Give back exactly the stretch of data below from the line holding "2. Generisanje serverskog" through the line holding "- Za unix like", both ends included, and leave the remaining lines out.

━━━━━━━━━━━━━━━━━━━━

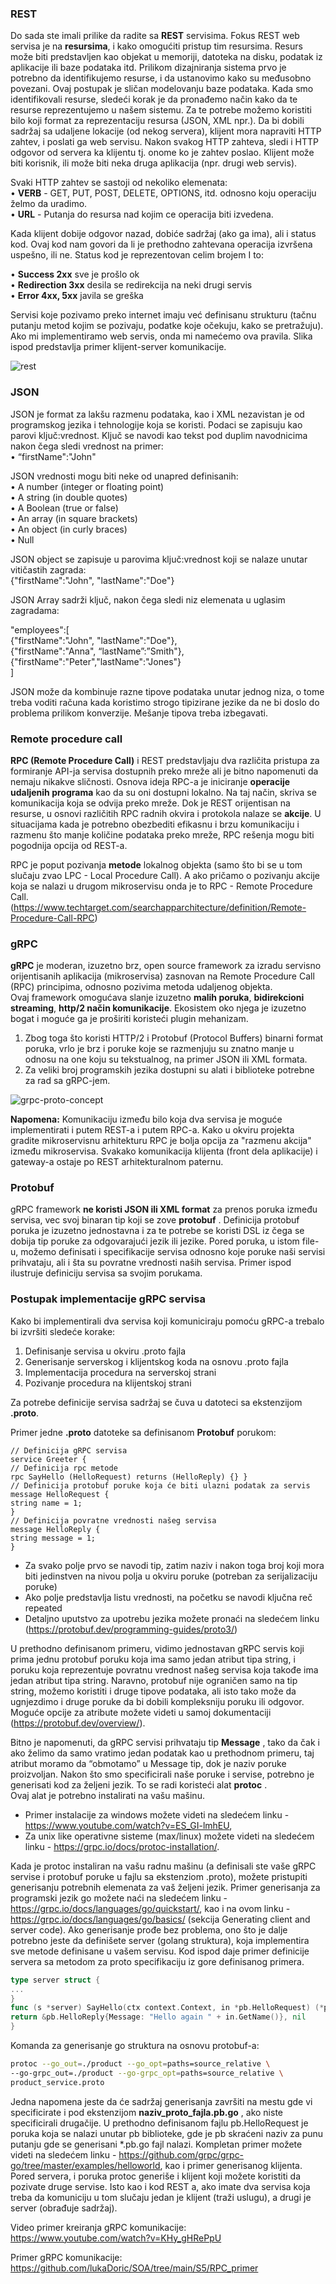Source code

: ### REST

Do sada ste imali prilike da radite sa **REST** servisima. Fokus REST web servisa je na **resursima**, i kako omogućiti pristup tim resursima. Resurs može biti predstavljen kao objekat u memoriji, datoteka na disku, podatak iz aplikacije ili baze podataka itd. Prilikom dizajniranja sistema prvo je potrebno da identifikujemo resurse, i da ustanovimo kako su međusobno povezani. Ovaj postupak je sličan modelovanju baze podataka. Kada smo identifikovali resurse, sledeći korak je da pronađemo način kako da te resurse reprezentujemo u našem sistemu. Za te potrebe možemo koristiti bilo koji format za reprezentaciju resursa (JSON, XML npr.). Da bi dobili sadržaj sa udaljene lokacije (od nekog servera), klijent mora napraviti HTTP zahtev, i poslati ga web servisu. Nakon svakog HTTP zahteva, sledi i HTTP odgovor od servera ka klijentu tj. onome ko je zahtev poslao. Klijent može biti korisnik, ili može biti neka druga aplikacija (npr. drugi web servis).  

Svaki HTTP zahtev se sastoji od nekoliko elemenata:  
• **VERB** - GET, PUT, POST, DELETE, OPTIONS, itd. odnosno koju operaciju želmo da uradimo.  
• **URL** - Putanja do resursa nad kojim ce operacija biti izvedena.  

Kada klijent dobije odgovor nazad, dobiće sadržaj (ako ga ima), ali i status kod. Ovaj kod nam govori da li je prethodno zahtevana operacija izvršena uspešno, ili ne. Status kod je reprezentovan celim brojem I to: 

• **Success 2xx** sve je prošlo ok  
• **Redirection 3xx** desila se redirekcija na neki drugi servis  
• **Error 4xx, 5xx** javila se greška 

Servisi koje pozivamo preko internet imaju već definisanu strukturu (tačnu putanju metod kojim se pozivaju, podatke koje očekuju, kako se pretražuju). Ako mi implementiramo web servis, onda mi namećemo ova pravila. Slika ispod predstavlja primer klijent-server komunikacije.

<img src="https://i.ibb.co/BcfKX5v/rest.png" alt="rest" border="0">

### JSON

JSON je format za lakšu razmenu podataka, kao i XML nezavistan je od programskog jezika i tehnologije koja se koristi. Podaci se zapisuju kao parovi ključ:vrednost.
Ključ se navodi kao tekst pod duplim navodnicima nakon čega sledi vrednost na primer:  
• “firstName":"John"

JSON vrednosti mogu biti neke od unapred definisanih:  
• A number (integer or floating point)  
• A string (in double quotes)  
• A Boolean (true or false)  
• An array (in square brackets)  
• An object (in curly braces)  
• Null    


JSON object se zapisuje u parovima ključ:vrednost koji se nalaze unutar
vitičastih zagrada:  
{"firstName":"John", "lastName":"Doe"}  

JSON Array sadrži ključ, nakon čega sledi niz elemenata u uglasim
zagradama:  

"employees":[  
{"firstName":"John", "lastName":"Doe"},  
{"firstName":"Anna", “lastName”:”Smith"},  
{"firstName":"Peter","lastName":"Jones"}  
]  

JSON može da kombinuje razne tipove podataka unutar jednog niza, o
tome treba voditi računa kada koristimo strogo tipizirane jezike da ne bi
doslo do problema prilikom konverzije. Mešanje tipova treba izbegavati.

### Remote procedure call

**RPC (Remote Procedure Call)** i REST predstavljaju dva različita pristupa za formiranje API-ja servisa dostupnih preko mreže ali je bitno napomenuti da nemaju nikakve sličnosti. Osnova ideja RPC-a je iniciranje **operacije udaljenih programa** kao da su oni dostupni lokalno. Na taj način, skriva se komunikacija koja se odvija preko mreže. Dok je REST orijentisan na resurse, u osnovi različitih RPC radnih okvira i protokola nalaze se **akcije**. U situacijama kada je potrebno obezbediti efikasnu i brzu komunikaciju i razmenu što manje količine podataka preko mreže, RPC rešenja mogu biti pogodnija opcija od REST-a.  

RPC je poput pozivanja **metode** lokalnog objekta (samo što bi se u tom slučaju zvao LPC - Local Procedure Call). A ako pričamo o pozivanju akcije koja se nalazi u drugom mikroservisu onda je to RPC - Remote Procedure Call. (https://www.techtarget.com/searchapparchitecture/definition/Remote-Procedure-Call-RPC)

### gRPC

**gRPC** je moderan, izuzetno brz, open source framework za izradu servisno orijentisanih aplikacija (mikroservisa) zasnovan na Remote Procedure Call (RPC) principima, odnosno pozivima metoda udaljenog objekta.  
Ovaj framework omogućava slanje izuzetno **malih poruka**, **bidirekcioni streaming**, **http/2 način komunikacije**. Ekosistem oko njega je izuzetno bogat i moguće ga je proširiti koristeći plugin mehanizam.

1. Zbog toga što koristi HTTP/2 i Protobuf
(Protocol Buffers) binarni format poruka, vrlo
je brz i poruke koje se razmenjuju su znatno
manje u odnosu na one koju su tekstualnog, na
primer JSON ili XML formata.
2. Za veliki broj programskih jezika dostupni su
alati i biblioteke potrebne za rad sa gRPC-jem.

<img src="https://i.ibb.co/dpZbX7y/grpc-proto-concept.png" alt="grpc-proto-concept" border="0">

**Napomena:** Komunikaciju između bilo koja dva servisa je moguće implementirati i putem REST-a i putem RPC-a. Kako u okviru projekta gradite mikroservisnu arhitekturu RPC je bolja opcija za "razmenu akcija" između mikroservisa. Svakako komunikacija klijenta (front dela aplikacije) i gateway-a ostaje po REST arhitekturalnom paternu.

### Protobuf

gRPC framework **ne koristi JSON ili XML format** za prenos poruka između servisa, vec svoj binaran tip koji se zove **protobuf** . Definicija protobuf poruka je izuzetno jednostavna i za te potrebe se koristi DSL iz čega se dobija tip poruke za odgovarajući jezik ili jezike. Pored poruka, u istom file-u, možemo definisati i specifikacije servisa odnosno koje poruke naši servisi prihvataju, ali i šta su povratne vrednosti naših servisa. Primer ispod ilustruje definiciju servisa sa svojim porukama.

### Postupak implementacije gRPC servisa

Kako bi implementirali dva servisa koji komuniciraju pomoću gRPC-a trebalo bi izvršiti sledeće korake:
1. Definisanje servisa u okviru .proto fajla
2. Generisanje serverskog i klijentskog koda na osnovu .proto fajla
3. Implementacija procedura na serverskoj strani
4. Pozivanje procedura na klijentskoj strani

Za potrebe definicije servisa sadržaj se čuva u datoteci sa ekstenzijom **.proto**.  

Primer jedne **.proto** datoteke sa definisanom **Protobuf** porukom:

```
// Definicija gRPC servisa
service Greeter {
// Definicija rpc metode
rpc SayHello (HelloRequest) returns (HelloReply) {} }
// Definicija protobuf poruke koja će biti ulazni podatak za servis
message HelloRequest {
string name = 1;
}
// Definicija povratne vrednosti našeg servisa
message HelloReply {
string message = 1;
}
```

- Za svako polje prvo se navodi tip, zatim naziv i nakon toga broj koji mora biti jedinstven na nivou polja u okviru poruke (potreban za serijalizaciju poruke)  
- Ako polje predstavlja listu vrednosti, na početku se navodi ključna reč repeated  
- Detaljno uputstvo za upotrebu jezika možete pronaći na sledećem linku (https://protobuf.dev/programming-guides/proto3/)

U prethodno definisanom primeru, vidimo jednostavan gRPC servis koji prima jednu protobuf poruku koja ima samo jedan atribut tipa string, i poruku koja reprezentuje povratnu vrednost našeg servisa koja takođe ima jedan atribut tipa string. Naravno, protobuf nije ograničen samo na tip string, možemo koristiti i druge tipove podataka, ali isto tako može da ugnjezdimo i druge poruke da bi dobili kompleksniju poruku ili odgovor. Moguće opcije za atribute možete videti u samoj dokumentaciji (https://protobuf.dev/overview/).  

Bitno je napomenuti, da gRPC servisi prihvataju tip **Message** , tako da čak i ako želimo da samo vratimo jedan podatak kao u prethodnom primeru, taj atribut moramo da “obmotamo” u Message tip, dok je naziv poruke proizvoljan. Nakon što smo specificirali naše poruke i servise, potrebno je generisati kod za željeni jezik. To se radi koristeći alat **protoc** .  
Ovaj alat je potrebno instalirati na vašu mašinu.  
- Primer instalacije za windows možete videti na sledećem linku - https://www.youtube.com/watch?v=ES_GI-lmhEU,  
- Za unix like operativne sisteme (max/linux) možete videti na sledećem linku - https://grpc.io/docs/protoc-installation/.  

Kada je protoc instaliran na vašu radnu mašinu (a definisali ste vaše gRPC servise i protobuf poruke u fajlu sa ekstenziom .proto), možete pristupiti generisanju potrebnih elemenata za vaš željeni jezik. Primer generisanja za programski jezik go možete naći na sledećem linku - https://grpc.io/docs/languages/go/quickstart/, kao i na ovom linku - https://grpc.io/docs/languages/go/basics/ (sekcija Generating client and server code). Ako generisanje prođe bez problema, ono što je dalje potrebno jeste da definišete server (golang struktura), koja implementira sve metode definisane u vašem servisu. Kod ispod daje primer definicije servera sa metodom za proto specifikaciju iz gore definisanog primera.

```go
type server struct {
...
}
func (s *server) SayHello(ctx context.Context, in *pb.HelloRequest) (*pb.HelloReply, error) {
return &pb.HelloReply{Message: "Hello again " + in.GetName()}, nil
}
```

Komanda za generisanje go struktura na osnovu protobuf-a:

```bash
protoc --go_out=./product --go_opt=paths=source_relative \
--go-grpc_out=./product --go-grpc_opt=paths=source_relative \
product_service.proto
```

Jedna napomena jeste da će sadržaj generisanja završiti na mestu gde vi specificirate i pod ekstenzijom **naziv_proto_fajla.pb.go** , ako niste specificirali drugačije. U prethodno definisanom fajlu pb.HelloRequest je poruka koja se nalazi unutar pb biblioteke, gde je pb skraćeni naziv za punu putanju gde se generisani *.pb.go fajl nalazi. Kompletan primer možete videti na sledećem linku - https://github.com/grpc/grpc-go/tree/master/examples/helloworld, kao i primer generisanog klijenta. Pored servera, i poruka protoc generiše i klijent koji možete koristiti da pozivate druge servise. Isto kao i kod REST a, ako imate dva servisa koja treba da komuniciju u tom slučaju jedan je klijent (traži uslugu), a drugi je server (obrađuje sadržaj).

Video primer kreiranja gRPC komunikacije: https://www.youtube.com/watch?v=KHy_gHRePpU

Primer gRPC komunikacije: https://github.com/lukaDoric/SOA/tree/main/S5/RPC_primer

━━━━━━━━━━━━━━━━━━━━

RESPONSE TO THIS EXERCISE.
2. Generisanje serverskog i klijentskog koda na osnovu .proto fajla
3. Implementacija procedura na serverskoj strani
4. Pozivanje procedura na klijentskoj strani

Za potrebe definicije servisa sadržaj se čuva u datoteci sa ekstenzijom **.proto**.  

Primer jedne **.proto** datoteke sa definisanom **Protobuf** porukom:

```
// Definicija gRPC servisa
service Greeter {
// Definicija rpc metode
rpc SayHello (HelloRequest) returns (HelloReply) {} }
// Definicija protobuf poruke koja će biti ulazni podatak za servis
message HelloRequest {
string name = 1;
}
// Definicija povratne vrednosti našeg servisa
message HelloReply {
string message = 1;
}
```

- Za svako polje prvo se navodi tip, zatim naziv i nakon toga broj koji mora biti jedinstven na nivou polja u okviru poruke (potreban za serijalizaciju poruke)  
- Ako polje predstavlja listu vrednosti, na početku se navodi ključna reč repeated  
- Detaljno uputstvo za upotrebu jezika možete pronaći na sledećem linku (https://protobuf.dev/programming-guides/proto3/)

U prethodno definisanom primeru, vidimo jednostavan gRPC servis koji prima jednu protobuf poruku koja ima samo jedan atribut tipa string, i poruku koja reprezentuje povratnu vrednost našeg servisa koja takođe ima jedan atribut tipa string. Naravno, protobuf nije ograničen samo na tip string, možemo koristiti i druge tipove podataka, ali isto tako može da ugnjezdimo i druge poruke da bi dobili kompleksniju poruku ili odgovor. Moguće opcije za atribute možete videti u samoj dokumentaciji (https://protobuf.dev/overview/).  

Bitno je napomenuti, da gRPC servisi prihvataju tip **Message** , tako da čak i ako želimo da samo vratimo jedan podatak kao u prethodnom primeru, taj atribut moramo da “obmotamo” u Message tip, dok je naziv poruke proizvoljan. Nakon što smo specificirali naše poruke i servise, potrebno je generisati kod za željeni jezik. To se radi koristeći alat **protoc** .  
Ovaj alat je potrebno instalirati na vašu mašinu.  
- Primer instalacije za windows možete videti na sledećem linku - https://www.youtube.com/watch?v=ES_GI-lmhEU,  
- Za unix like operativne sisteme (max/linux) možete videti na sledećem linku - https://grpc.io/docs/protoc-installation/.  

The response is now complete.